»»

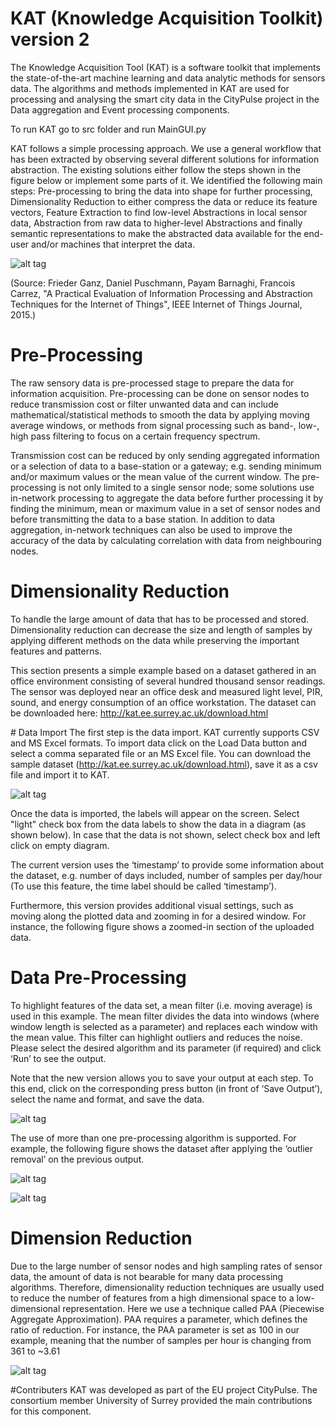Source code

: # KAT (Knowledge Acquisition Toolkit) version 2

 The Knowledge Acquisition Tool (KAT) is a software toolkit that implements the state-of-the-art machine learning and data analytic methods for sensors data. The algorithms and methods implemented in KAT are used for processing and analysing the smart city data in the CityPulse project in the Data aggregation and Event processing components.  

To run KAT go to src folder and run MainGUI.py

KAT follows a simple processing approach. We use a general workflow that has been extracted by observing several different solutions for information abstraction. The existing solutions either follow the steps shown in the figure below or implement some parts of it. We identified the following main steps: Pre-processing to bring the data into shape for further processing, Dimensionality Reduction to either compress the data or reduce its feature vectors, Feature Extraction to find low-level Abstractions in local sensor data, Abstraction from raw data to higher-level Abstractions and finally semantic representations to make the abstracted data available for the end-user and/or machines that interpret the data.

![alt tag](http://kat.ee.surrey.ac.uk/graph/flow.png)

(Source: Frieder Ganz, Daniel Puschmann, Payam Barnaghi, Francois Carrez, "A Practical Evaluation of Information Processing and Abstraction Techniques for the Internet of Things", IEEE Internet of Things Journal, 2015.)

# Pre-Processing
The raw sensory data is pre-processed stage to prepare the data for information acquisition. Pre-processing can be done on sensor nodes to reduce transmission cost or filter unwanted data and can include mathematical/statistical methods to smooth the data by applying moving average windows, or methods from signal processing such as band-, low-, high pass filtering to focus on a certain frequency spectrum.

Transmission cost can be reduced by only sending aggregated information or a selection of data to a base-station or a gateway; e.g. sending minimum and/or maximum values or the mean value of the current window. The pre-processing is not only limited to a single sensor node; some solutions use in-network processing to aggregate the data before further processing it by finding the minimum, mean or maximum value in a set of sensor nodes and before transmitting the data to a base station. In addition to data aggregation, in-network techniques can also be used to improve the accuracy of the data by calculating correlation with data from neighbouring nodes.

# Dimensionality Reduction
To handle the large amount of data that has to be processed and stored. Dimensionality reduction can decrease the size and length of samples by applying different methods on the data while preserving the important features and patterns.

This section presents a simple example based on a dataset gathered in an office environment consisting of several hundred thousand sensor readings. The sensor was deployed near an office desk and measured light level, PIR, sound, and energy consumption of an office workstation. The dataset can be downloaded here: http://kat.ee.surrey.ac.uk/download.html


# Data Import
The first step is the data import. KAT currently supports CSV and MS Excel formats. To import data click on the Load Data button and select a comma separated file or an MS Excel file. You can download the sample dataset (http://kat.ee.surrey.ac.uk/download.html), save it as a csv file and import it to KAT.

![alt tag](https://github.com/UniSurreyIoT/KAT-v2/blob/master/imgs/Sc1.PNG)


Once the data is imported, the labels will appear on the screen. Select "light" check box from the data labels to show the data in a diagram (as shown below). In case that the data is not shown, select check box and left click on empty diagram.

The current version uses the ‘timestamp’ to provide some information about the dataset, e.g. number of days included, number of samples per day/hour (To use this feature, the time label should be called ‘timestamp’). 

Furthermore, this version provides additional visual settings, such as moving along the plotted data and zooming in for a desired window. For instance, the following figure shows a zoomed-in section of the uploaded data.




# Data Pre-Processing
To highlight features of the data set, a mean filter (i.e. moving average) is used in this example. The mean filter divides the data into windows (where window length is selected as a parameter) and replaces each window with the mean value. This filter can highlight outliers and reduces the noise. Please select the desired algorithm and its parameter (if required) and click ‘Run’ to see the output. 

Note that the new version allows you to save your output at each step. To this end, click on the corresponding press button (in front of ‘Save Output’), select the name and format, and save the data.


![alt tag](https://github.com/UniSurreyIoT/KAT-v2/blob/master/imgs/Sc2.PNG)

The use of more than one pre-processing algorithm is supported. For example, the following figure shows the dataset after applying the ‘outlier removal’ on the previous output.


![alt tag](https://github.com/UniSurreyIoT/KAT-v2/blob/master/imgs/Sc3.PNG)

![alt tag](https://github.com/UniSurreyIoT/KAT-v2/blob/master/imgs/Sc4.PNG)



# Dimension Reduction

Due to the large number of sensor nodes and high sampling rates of sensor data, the amount of data is not bearable for many data processing algorithms. Therefore, dimensionality reduction techniques are usually used to reduce the number of features from a high dimensional space to a low-dimensional representation.  Here we use a technique called PAA (Piecewise Aggregate Approximation). PAA requires a parameter, which defines the ratio of reduction. For instance, the PAA parameter is set as 100 in our example, meaning that the number of samples per hour is changing from 361 to ~3.61 

![alt tag](https://github.com/UniSurreyIoT/KAT-v2/blob/master/imgs/Sc5.PNG)


#Contributers
KAT was developed as part of the EU project CityPulse. The consortium member University of Surrey provided the main contributions for this component.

««

Repeat only the lines between the start of the data and the line with "Toolkit) version 2", including those two lines, and skip the pictures.

Source code

: # KAT (Knowledge Acquisition Toolkit) version 2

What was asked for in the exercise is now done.